What the task asks
Lift out all lines below that contain "under".

Information provided section start

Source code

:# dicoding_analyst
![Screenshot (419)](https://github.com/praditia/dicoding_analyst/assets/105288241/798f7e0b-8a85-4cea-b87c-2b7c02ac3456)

Information provided section end
Information provided section start

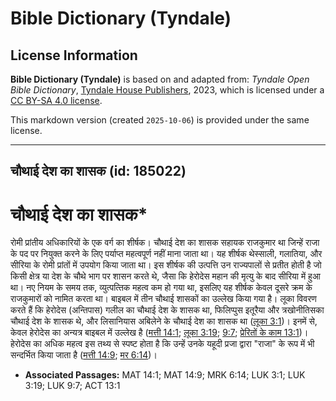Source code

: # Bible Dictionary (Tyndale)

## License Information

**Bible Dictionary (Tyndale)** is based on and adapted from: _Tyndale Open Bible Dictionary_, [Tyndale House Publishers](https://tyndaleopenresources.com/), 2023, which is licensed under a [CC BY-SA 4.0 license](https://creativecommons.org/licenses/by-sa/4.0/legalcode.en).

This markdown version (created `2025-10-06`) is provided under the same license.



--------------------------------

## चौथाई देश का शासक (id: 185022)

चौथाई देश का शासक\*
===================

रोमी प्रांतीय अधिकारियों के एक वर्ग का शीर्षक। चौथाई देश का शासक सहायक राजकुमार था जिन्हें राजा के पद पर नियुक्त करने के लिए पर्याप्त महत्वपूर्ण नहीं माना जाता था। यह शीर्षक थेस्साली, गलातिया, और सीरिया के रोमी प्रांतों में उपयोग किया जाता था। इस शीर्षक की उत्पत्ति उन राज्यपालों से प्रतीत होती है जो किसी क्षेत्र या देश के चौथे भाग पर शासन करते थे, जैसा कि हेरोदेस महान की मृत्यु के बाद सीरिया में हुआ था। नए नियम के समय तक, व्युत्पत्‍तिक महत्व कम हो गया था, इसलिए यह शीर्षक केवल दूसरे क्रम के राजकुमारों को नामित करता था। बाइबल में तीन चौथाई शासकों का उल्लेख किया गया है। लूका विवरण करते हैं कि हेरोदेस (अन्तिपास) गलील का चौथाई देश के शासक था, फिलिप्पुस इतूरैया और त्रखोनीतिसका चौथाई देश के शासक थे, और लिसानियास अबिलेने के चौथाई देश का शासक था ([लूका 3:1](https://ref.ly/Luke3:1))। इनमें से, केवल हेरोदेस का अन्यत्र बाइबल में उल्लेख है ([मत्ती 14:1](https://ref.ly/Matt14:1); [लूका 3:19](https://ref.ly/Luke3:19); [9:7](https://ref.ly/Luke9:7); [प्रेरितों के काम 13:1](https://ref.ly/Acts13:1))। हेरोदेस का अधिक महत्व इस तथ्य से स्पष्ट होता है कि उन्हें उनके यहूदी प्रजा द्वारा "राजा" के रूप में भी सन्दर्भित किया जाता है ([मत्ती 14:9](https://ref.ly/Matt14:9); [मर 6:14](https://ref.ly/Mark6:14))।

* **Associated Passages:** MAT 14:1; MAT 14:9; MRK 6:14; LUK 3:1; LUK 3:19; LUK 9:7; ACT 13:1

Information provided section end

Response
**Bible Dictionary (Tyndale)** is based on and adapted from: _Tyndale Open Bible Dictionary_, [Tyndale House Publishers](https://tyndaleopenresources.com/), 2023, which is licensed under a [CC BY-SA 4.0 license](https://creativecommons.org/licenses/by-sa/4.0/legalcode.en).
This markdown version (created `2025-10-06`) is provided under the same license.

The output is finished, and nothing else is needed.